**DATA SECTION**
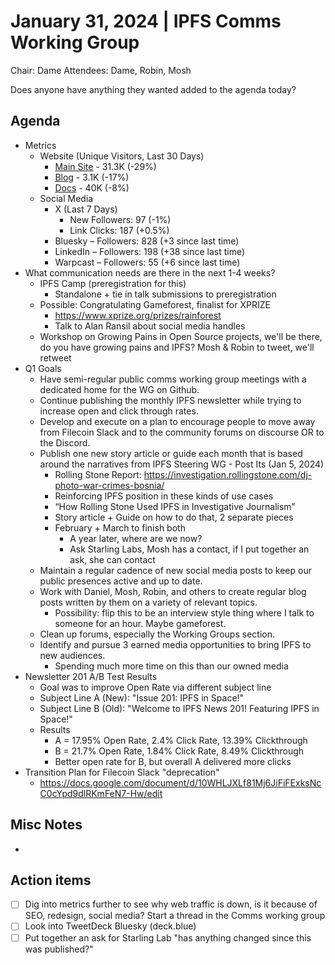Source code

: # January 31, 2024 | IPFS Comms Working Group
Chair: Dame
Attendees: Dame, Robin, Mosh

Does anyone have anything they wanted added to the agenda today?

## Agenda

- Metrics
  - Website (Unique Visitors, Last 30 Days)
    - [Main Site](https://plausible.io/ipfs.tech) - 31.3K (-29%)
    - [Blog](https://plausible.io/blog.ipfs.tech) - 3.1K (-17%)
    - [Docs](https://plausible.io/docs.ipfs.tech) - 40K (-8%)
  - Social Media
    - X (Last 7 Days)
      - New Followers: 97 (-1%)
      - Link Clicks: 187 (+0.5%)
    - Bluesky – Followers: 828 (+3 since last time)
    - LinkedIn – Followers: 198 (+38 since last time)
    - Warpcast – Followers: 55 (+6 since last time) 
- What communication needs are there in the next 1-4 weeks?
  - IPFS Camp (preregistration for this)
    - Standalone + tie in talk submissions to preregistration
  - Possible: Congratulating Gameforest, finalist for XPRIZE
    - https://www.xprize.org/prizes/rainforest
    - Talk to Alan Ransil about social media handles
  - Workshop on Growing Pains in Open Source projects, we'll be there, do you have growing pains and IPFS? Mosh & Robin to tweet, we'll retweet
- Q1 Goals
  - Have semi-regular public comms working group meetings with a dedicated home for the WG on Github.
  - Continue publishing the monthly IPFS newsletter while trying to increase open and click through rates.
  - Develop and execute on a plan to encourage people to move away from Filecoin Slack and to the community forums on discourse OR to the Discord.
  - Publish one new story article or guide each month that is based around the narratives from IPFS Steering WG - Post Its (Jan 5, 2024)
    - Rolling Stone Report: https://investigation.rollingstone.com/dj-photo-war-crimes-bosnia/
    - Reinforcing IPFS position in these kinds of use cases
    - “How Rolling Stone Used IPFS in Investigative Journalism”
    - Story article + Guide on how to do that, 2 separate pieces
    - February + March to finish both
      - A year later, where are we now?
      - Ask Starling Labs, Mosh has a contact, if I put together an ask, she can contact
  - Maintain a regular cadence of new social media posts to keep our public presences active and up to date.
  - Work with Daniel, Mosh, Robin, and others to create regular blog posts written by them on a variety of relevant topics.
    - Possibility: flip this to be an interview style thing where I talk to someone for an hour. Maybe gameforest.
  - Clean up forums, especially the Working Groups section.
  - Identify and pursue 3 earned media opportunities to bring IPFS to new audiences.
    - Spending much more time on this than our owned media
- Newsletter 201 A/B Test Results
  - Goal was to improve Open Rate via different subject line
  - Subject Line A (New): "Issue 201: IPFS in Space!"
  - Subject Line B (Old): "Welcome to IPFS News 201! Featuring IPFS in Space!"
  - Results
    - A = 17.95% Open Rate, 2.4% Click Rate, 13.39% Clickthrough
    - B = 21.7% Open Rate, 1.84% Click Rate, 8.49% Clickthrough
    - Better open rate for B, but overall A delivered more clicks
- Transition Plan for Filecoin Slack "deprecation"
  - https://docs.google.com/document/d/10WHLJXLf81Mj6JiFiFExksNcC0cYpd9dlRKmFeN7-Hw/edit 

## Misc Notes
- 

## Action items
- [ ] Dig into metrics further to see why web traffic is down, is it because of SEO, redesign, social media? Start a thread in the Comms working group
- [ ] Look into TweetDeck Bluesky (deck.blue)
- [ ] Put together an ask for Starling Lab "has anything changed since this was published?"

**PROBLEM TO WORK ON**
After locating the line with "- Possibility: flip" in the material above, return it and each line after it exactly, ending at the line with "- [ ] Dig into".

**ANSWER SPACE**
    - Possibility: flip this to be an interview style thing where I talk to someone for an hour. Maybe gameforest.
  - Clean up forums, especially the Working Groups section.
  - Identify and pursue 3 earned media opportunities to bring IPFS to new audiences.
    - Spending much more time on this than our owned media
- Newsletter 201 A/B Test Results
  - Goal was to improve Open Rate via different subject line
  - Subject Line A (New): "Issue 201: IPFS in Space!"
  - Subject Line B (Old): "Welcome to IPFS News 201! Featuring IPFS in Space!"
  - Results
    - A = 17.95% Open Rate, 2.4% Click Rate, 13.39% Clickthrough
    - B = 21.7% Open Rate, 1.84% Click Rate, 8.49% Clickthrough
    - Better open rate for B, but overall A delivered more clicks
- Transition Plan for Filecoin Slack "deprecation"
  - https://docs.google.com/document/d/10WHLJXLf81Mj6JiFiFExksNcC0cYpd9dlRKmFeN7-Hw/edit 

## Misc Notes
- 

## Action items
- [ ] Dig into metrics further to see why web traffic is down, is it because of SEO, redesign, social media? Start a thread in the Comms working group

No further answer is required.